THE DATA -
■ ■ ■ ■

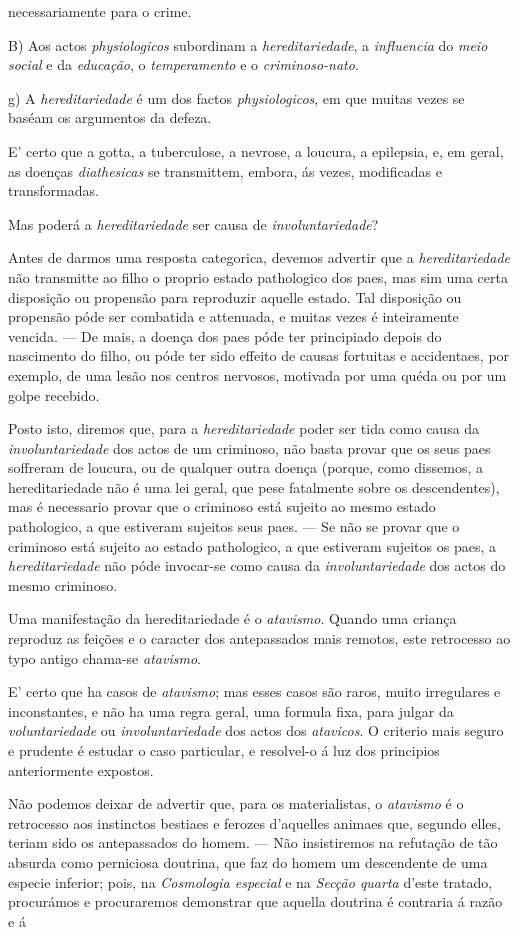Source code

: necessariamente para o crime.\par *\par B) Aos actos \emph{physiologicos} subordinam a \emph{hereditariedade}, a \emph{influencia} do \emph{meio social} e da \emph{educação}, o \emph{temperamento} e o \emph{criminoso-nato}.\par g) A \emph{hereditariedade} é um dos factos \emph{physiologicos}, em que muitas vezes se baséam os argumentos da defeza.\par E' certo que a gotta, a tuberculose, a nevrose, a loucura, a epilepsia, e, em geral, as doenças \emph{diathesicas} se transmittem, embora, ás vezes, modificadas e transformadas.\par Mas poderá a \emph{hereditariedade} ser causa de \emph{involuntariedade}?\par Antes de darmos uma resposta categorica, devemos advertir que a \emph{hereditariedade} não transmitte ao filho o proprio estado pathologico dos paes, mas sim uma certa disposição ou propensão para reproduzir aquelle estado. Tal disposição ou propensão póde ser combatida e attenuada, e muitas vezes é inteiramente vencida. --- De mais, a doença dos paes póde ter principiado depois do nascimento do filho, ou póde ter sido effeito de causas fortuitas e accidentaes, por exemplo, de uma lesão nos centros nervosos, motivada por uma quéda ou por um golpe recebido.\par Posto isto, diremos que, para a \emph{hereditariedade} poder ser tida como causa da \emph{involuntariedade} dos actos de um criminoso, não basta provar que os seus paes soffreram de loucura, ou de qualquer outra doença (porque, como dissemos, a hereditariedade não é uma lei geral, que pese fatalmente sobre os descendentes), mas é necessario provar que o criminoso está sujeito ao mesmo estado pathologico, a que estiveram sujeitos seus paes. --- Se não se provar que o criminoso está sujeito ao estado pathologico, a que estiveram sujeitos os paes, a \emph{hereditariedade} não póde invocar-se como causa da \emph{involuntariedade} dos actos do mesmo criminoso.\par Uma manifestação da hereditariedade é o \emph{atavismo}. Quando uma criança reproduz as feições e o caracter dos antepassados mais remotos, este retrocesso ao typo antigo chama-se \emph{atavismo}.\par E' certo que ha casos de \emph{atavismo}; mas esses casos são raros, muito irregulares e inconstantes, e não ha uma regra geral, uma formula fixa, para julgar da \emph{voluntariedade} ou \emph{involuntariedade} dos actos dos \emph{atavicos}. O criterio mais seguro e prudente é estudar o caso particular, e resolvel-o á luz dos principios anteriormente expostos.\par Não podemos deixar de advertir que, para os materialistas, o \emph{atavismo} é o retrocesso aos instinctos bestiaes e ferozes d'aquelles animaes que, segundo elles, teriam sido os antepassados do homem. --- Não insistiremos na refutação de tão absurda como perniciosa doutrina, que faz do homem um descendente de uma especie inferior; pois, na \emph{Cosmologia especial} e na \emph{Secção quarta} d'este tratado, procurámos e procuraremos demonstrar que aquella doutrina é contraria á razão e á 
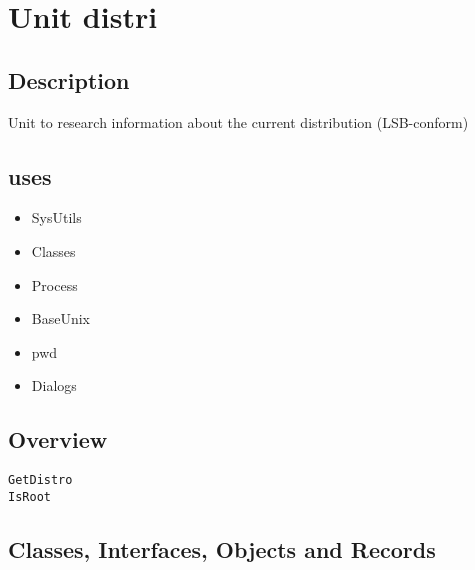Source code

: \documentclass{report}
\newif\ifpdf
\begin{document}
\chapter{Unit distri}
\label{distri}
\section{Description}
Unit to research information about the current distribution (LSB{-}conform)
\section{uses}
\begin{itemize}
\item \begin{ttfamily}SysUtils\end{ttfamily}\item \begin{ttfamily}Classes\end{ttfamily}\item \begin{ttfamily}Process\end{ttfamily}\item \begin{ttfamily}BaseUnix\end{ttfamily}\item \begin{ttfamily}pwd\end{ttfamily}\item \begin{ttfamily}Dialogs\end{ttfamily}\end{itemize}
\section{Overview}
\begin{description}
\item[\texttt{\begin{ttfamily}TDistroInfo\end{ttfamily} record}]
\end{description}
\begin{description}
\item[\texttt{GetDistro}]
\item[\texttt{IsRoot}]
\end{description}
\section{Classes, Interfaces, Objects and Records}
\ifpdf
\end{document}
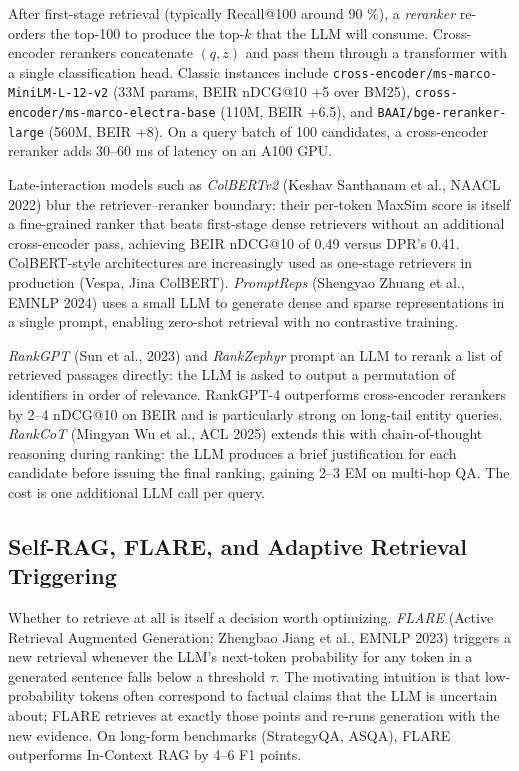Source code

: \documentclass{article}
\begin{document}
After first-stage retrieval (typically Recall@100 around 90 \%), a \emph{reranker} re-orders the top-100 to produce the top-\(k\) that the LLM will consume. Cross-encoder rerankers concatenate \((q, z)\) and pass them through a transformer with a single classification head. Classic instances include \texttt{cross-encoder/ms-marco-MiniLM-L-12-v2} (33M params, BEIR nDCG@10 +5 over BM25), \texttt{cross-encoder/ms-marco-electra-base} (110M, BEIR +6.5), and \texttt{BAAI/bge-reranker-large} (560M, BEIR +8). On a query batch of 100 candidates, a cross-encoder reranker adds 30--60 ms of latency on an A100 GPU.

Late-interaction models such as \emph{ColBERTv2} (Keshav Santhanam et al., NAACL 2022) blur the retriever--reranker boundary: their per-token MaxSim score is itself a fine-grained ranker that beats first-stage dense retrievers without an additional cross-encoder pass, achieving BEIR nDCG@10 of 0.49 versus DPR's 0.41. ColBERT-style architectures are increasingly used as one-stage retrievers in production (Vespa, Jina ColBERT). \emph{PromptReps} (Shengyao Zhuang et al., EMNLP 2024) uses a small LLM to generate dense and sparse representations in a single prompt, enabling zero-shot retrieval with no contrastive training.

\emph{RankGPT} (Sun et al., 2023) and \emph{RankZephyr} prompt an LLM to rerank a list of retrieved passages directly: the LLM is asked to output a permutation of identifiers in order of relevance. RankGPT-4 outperforms cross-encoder rerankers by 2--4 nDCG@10 on BEIR and is particularly strong on long-tail entity queries. \emph{RankCoT} (Mingyan Wu et al., ACL 2025) extends this with chain-of-thought reasoning during ranking: the LLM produces a brief justification for each candidate before issuing the final ranking, gaining 2--3 EM on multi-hop QA. The cost is one additional LLM call per query.

\subsection{Self-RAG, FLARE, and Adaptive Retrieval Triggering}\label{self-rag-flare-and-adaptive-retrieval-triggering}

Whether to retrieve at all is itself a decision worth optimizing. \emph{FLARE} (Active Retrieval Augmented Generation; Zhengbao Jiang et al., EMNLP 2023) triggers a new retrieval whenever the LLM's next-token probability for any token in a generated sentence falls below a threshold \(\tau\). The motivating intuition is that low-probability tokens often correspond to factual claims that the LLM is uncertain about; FLARE retrieves at exactly those points and re-runs generation with the new evidence. On long-form benchmarks (StrategyQA, ASQA), FLARE outperforms In-Context RAG by 4--6 F1 points.
\end{document}
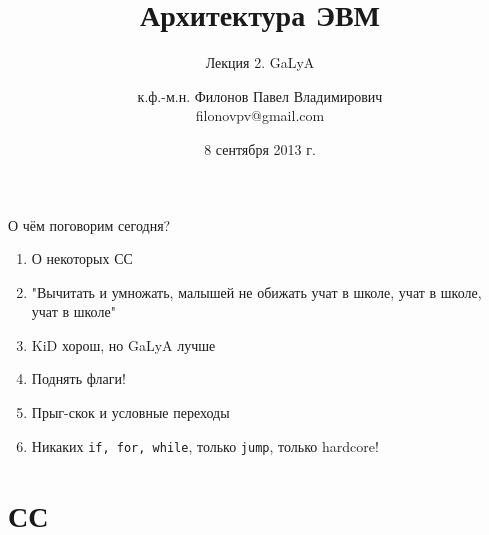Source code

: \documentclass{beamer}
\title{Архитектура ЭВМ}
\subtitle{Лекция 2. GaLyA}
\author{к.ф.-м.н. Филонов Павел Владимирович \\ filonovpv@gmail.com}
\date{8 сентября 2013 г.}
\institute[МГТУ ГА] 
{
    Московский Государственный Технический Университет \\
    Гражданской Авиации
}
\begin{document}
    \frame{\titlepage}
    \begin{frame}{О чём поговорим сегодня?}
        \begin{enumerate}
            \pause
            \item О некоторых СС 
            \pause
            \item "Вычитать и умножать, малышей не обижать учат в школе, учат в школе, учат в школе"
            \pause
            \item KiD хорош, но GaLyA лучше
            \pause
            \item Поднять флаги!
            \pause
            \item Прыг-скок и условные переходы
            \pause
            \item Никаких {\tt if, for, while}, только {\tt jump}, только hardcore!
        \end{enumerate}
    \end{frame}

    \section{СС}
\end{document}

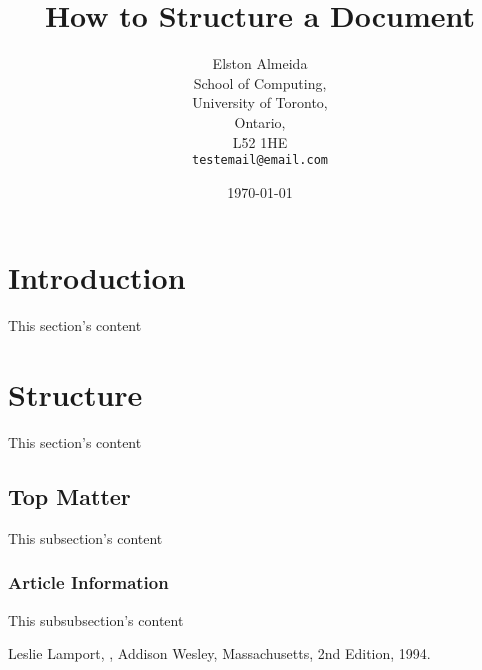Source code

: \documentclass{article}
\begin{document}
\title{How to Structure a \Latex{} Document}
\author{Elston Almeida\\
  School of Computing,\\
  University of Toronto,\\
  Ontario,\\
  L52 1HE\\
  \texttt{testemail@email.com}}
\date{\today}
\maketitle

\section{Introduction}
This section's content

\section{Structure}
This section's content

\subsection{Top Matter}
This subsection's content

\subsubsection{Article Information}

This subsubsection's content

\begin{thebibliography}{9}

  Leslie Lamport,
  ,
  Addison Wesley, Massachusetts,
  2nd Edition,
  1994.

\end{thebibliography}
\end{document}
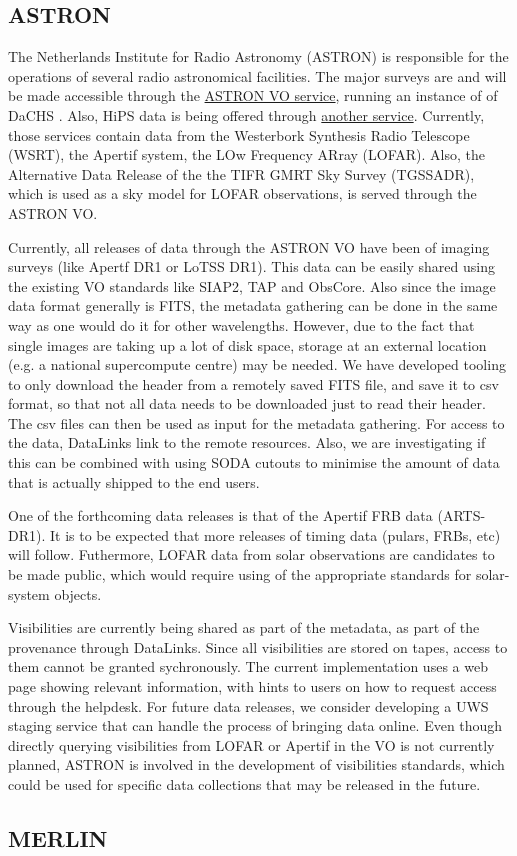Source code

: \documentclass[11pt,a4paper]{ivoa}
\begin{document}
\subsection{ASTRON}\label{sec:Astron}
The Netherlands Institute for Radio Astronomy (ASTRON) is responsible for the operations of several radio astronomical facilities. The major surveys are and will be made accessible through the   {\href{https://vo.astron.nl/}{ASTRON VO service}}, running an instance of of DaCHS \citep{10.1016/j.ascom.2014.08.003}. Also, HiPS data is being offered through \href{https://hips.astron.nl/}{another service}. Currently, those services contain data from the Westerbork Synthesis Radio Telescope (WSRT), the Apertif system, the LOw Frequency ARray (LOFAR). Also, the Alternative Data Release of the the TIFR GMRT Sky Survey (TGSSADR), which is used as a sky model for LOFAR observations, is served through the ASTRON VO.

Currently, all releases of data through the ASTRON VO have been of imaging surveys (like Apertf DR1 or LoTSS DR1). This data can be easily shared using the existing VO standards like SIAP2, TAP and ObsCore. Also since the image data format generally is FITS, the metadata gathering can be done in the same way as one would do it for other wavelengths. However, due to the fact that single images are taking up a lot of disk space, storage at an external location (e.g. a national supercompute centre) may be needed. We have developed tooling to only download the header from a remotely saved FITS file, and save it to csv format, so that not all data needs to be downloaded just to read their header. The csv files can then be used as input for the metadata gathering. For access to the data, DataLinks link to the remote resources. Also, we are investigating if this can be combined with using SODA cutouts to minimise the amount of data that is actually shipped to the end users.  

One of the forthcoming data releases is that of the Apertif FRB data (ARTS-DR1). It is to be expected that more releases of timing data (pulars, FRBs, etc) will follow. Futhermore, LOFAR data from solar observations are candidates to be made public, which would require using of the appropriate standards for solar-system objects. 

Visibilities are currently being shared as part of the metadata, as part of the provenance through DataLinks. Since all visibilities are stored on tapes, access to them cannot be granted sychronously. The current implementation uses a web page showing relevant information, with hints to users on how to request access through the helpdesk. For future data releases, we consider developing a UWS staging service that can handle the process of bringing data online. Even though directly querying visibilities from LOFAR or Apertif in the VO is not currently planned, ASTRON is involved in the development of visibilities standards, which could be used for specific data collections that may be released in the future. 

\subsection{MERLIN}\label{sec:MERLIN}

\end{document}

■ ■ ■ ■

WHAT THIS TASK INVOLVES - Check each line of the records for "author" and copy the ones that contain it.

RESULT OF THE TASK -
\author{к.ф.-м.н. Филонов Павел Владимирович \\ filonovpv@gmail.com}
\author{Elston Almeida\\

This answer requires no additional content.